Pravin,
In addition to actually creating the graphics, the games have to do the physics/game logic. The degree to which the game uses the CPU for the actual game (vs graphics) logic depends on the complexity of the game. I'd be very interested to hear from real games programmers at software houses the CPU requirements for various games. My impression is that the game logic is rather minimal in terms of CPU demand, but it still does require CPU cycles. Of course, use of video and other multimedia will also tax the CPU.
When Cyrix starts saying their CPU can do 10 million meshed triangles per second, I think there are a lot of question marks about exactly what they mean. Obviously if that consumes all the CPU resources, you won't get that in any game. Also if various types of effects like texture mapping, fog, etc. require resources, what will be the actual output? I'd need to find out more about their design to see how many calc units they have and whether they can be used in parallel. Maybe they have constructed a good graphics pipeline in addition to their old core, but as said before, that's a lot of logic to stick in a chip, even at the smallest processes. Take a look at the real estate that 3Dfx uses for their boards: texture processors and pixel processors. I think it's obvious that you can't just replicate that logic and squeeze it into a nice Socket 7 footprint together with MPEG2/AC3 decoding! But then again I'm just a software guy ...

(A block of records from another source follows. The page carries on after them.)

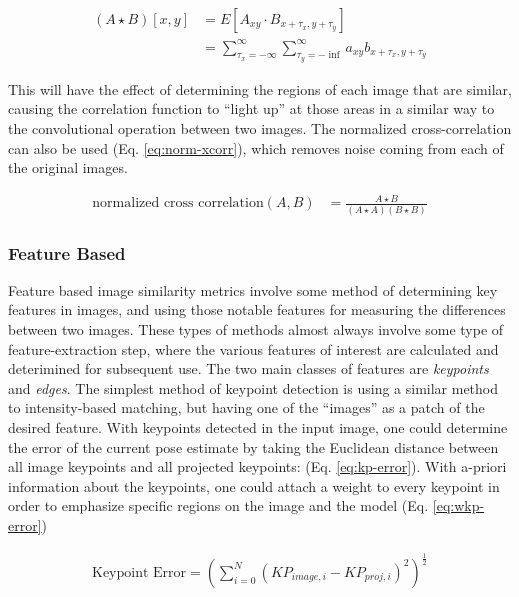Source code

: \begin{equation}
    \begin{aligned}
        (A \star B)[x,y] &= E[A_{xy} \cdot B_{x + \tau_x,y+\tau_y}] \\
        &= \sum_{\tau_x=-\infty}^{\infty}\sum_{\tau_y=-\inf}^{\infty}a_{xy}b_{x + \tau_x,y + \tau_y}
    \end{aligned}
    \label{eq:xcorr}
\end{equation}

This will have the effect of determining the regions of each image that are similar, causing the correlation function to ``light up'' at those areas in a similar way to the convolutional operation between two images. The normalized cross-correlation can also be used (Eq. \ref{eq:norm-xcorr}), which removes noise coming from each of the original images.

\begin{equation}
    \begin{aligned}
        \text{normalized cross correlation}(A,B) &= \frac{A \star B}{(A \star A)(B \star B)}
    \end{aligned}\label{eq:norm-xcorr}
\end{equation}

\subsubsection{Feature Based}
Feature based image similarity metrics involve some method of determining key features in images, and using those notable features for measuring the differences between two images. These types of methods almost always involve some type of feature-extraction step, where the various features of interest are calculated and deterimined for subsequent use. The two main classes of features are \emph{keypoints} and \emph{edges}. The simplest method of keypoint detection is using a similar method to intensity-based matching, but having one of the ``images'' as a patch of the desired feature. With keypoints detected in the input image, one could determine the error of the current pose estimate by taking the Euclidean distance between all image keypoints and all projected keypoints: \cite{burtonAutomaticTrackingHealthy2021} (Eq. \ref{eq:kp-error}). With a-priori information about the keypoints, one could attach a weight to every keypoint in order to emphasize specific regions on the image and the model (Eq. \ref{eq:wkp-error})

\begin{equation}
    \begin{aligned}
        \text{Keypoint Error}= (\sum_{i = 0}^{N}(KP_{image,i} - KP_{proj,i})^2)^{\frac{1}{2}}
    \end{aligned}
    \label{eq:kp-error}
\end{equation}

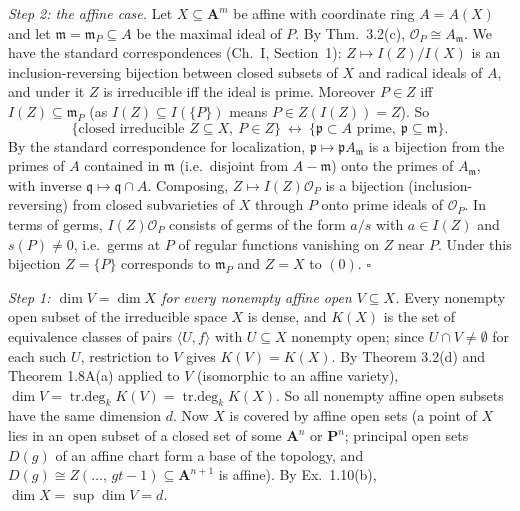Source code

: \documentclass[11pt]{article}
\begin{document}
\emph{Step 2: the affine case.} Let $X\subseteq\mathbf A^m$ be affine with coordinate ring $A=A(X)$ and let $\mathfrak m=\mathfrak m_P\subseteq A$ be the maximal ideal of $P$. By Thm.~3.2(c), $\mathcal O_P\cong A_{\mathfrak m}$. We have the standard correspondences (Ch.~I, Section~1): $Z\mapsto I(Z)/I(X)$ is an inclusion-reversing bijection between closed subsets of $X$ and radical ideals of $A$, and under it $Z$ is irreducible iff the ideal is prime. Moreover $P\in Z$ iff $I(Z)\subseteq\mathfrak m_P$ (as $I(Z)\subseteq I(\{P\})$ means $P\in Z(I(Z))=Z$). So
\[
\{\text{closed irreducible }Z\subseteq X,\ P\in Z\}\ \longleftrightarrow\ \{\mathfrak p\subset A\text{ prime},\ \mathfrak p\subseteq\mathfrak m\}.
\]
By the standard correspondence for localization, $\mathfrak p\mapsto\mathfrak pA_{\mathfrak m}$ is a bijection from the primes of $A$ contained in $\mathfrak m$ (i.e.\ disjoint from $A-\mathfrak m$) onto the primes of $A_{\mathfrak m}$, with inverse $\mathfrak q\mapsto\mathfrak q\cap A$. Composing, $Z\mapsto I(Z)\mathcal O_P$ is a bijection (inclusion-reversing) from closed subvarieties of $X$ through $P$ onto prime ideals of $\mathcal O_P$. In terms of germs, $I(Z)\mathcal O_P$ consists of germs of the form $a/s$ with $a\in I(Z)$ and $s(P)\ne0$, i.e.\ germs at $P$ of regular functions vanishing on $Z$ near $P$. Under this bijection $Z=\{P\}$ corresponds to $\mathfrak m_P$ and $Z=X$ to $(0)$. \hfill$\square$


\pf
\emph{Step 1: $\dim V=\dim X$ for every nonempty affine open $V\subseteq X$.} Every nonempty open subset of the irreducible space $X$ is dense, and $K(X)$ is the set of equivalence classes of pairs $\langle U,f\rangle$ with $U\subseteq X$ nonempty open; since $U\cap V\neq\emptyset$ for each such $U$, restriction to $V$ gives $K(V)=K(X)$. By Theorem 3.2(d) and Theorem 1.8A(a) applied to $V$ (isomorphic to an affine variety), $\dim V=\operatorname{tr.deg}_k K(V)=\operatorname{tr.deg}_kK(X)$. So all nonempty affine open subsets have the same dimension $d$. Now $X$ is covered by affine open sets (a point of $X$ lies in an open subset of a closed set of some $\mathbf A^n$ or $\mathbf P^n$; principal open sets $D(g)$ of an affine chart form a base of the topology, and $D(g)\cong Z(\ldots,\,gt-1)\subseteq\mathbf A^{n+1}$ is affine). By Ex.~1.10(b), $\dim X=\sup\dim V=d$.
\end{document}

CPUs always have a balancing act between allowing more functions/units but still respecting the given real estate. In Intel's case, they reused their floating-point registers for MMX. You can have a long wish-list of things to accelerate in hardware, but practically I think they are assuming software working with their hardware. For example, their MPEG-2/AC-3 decoding would almost definitely not be totally hardware-implemented, but they'd probably use some Mediamatics software in conjunction with specific CPU features (probably something that speeds motion estimation).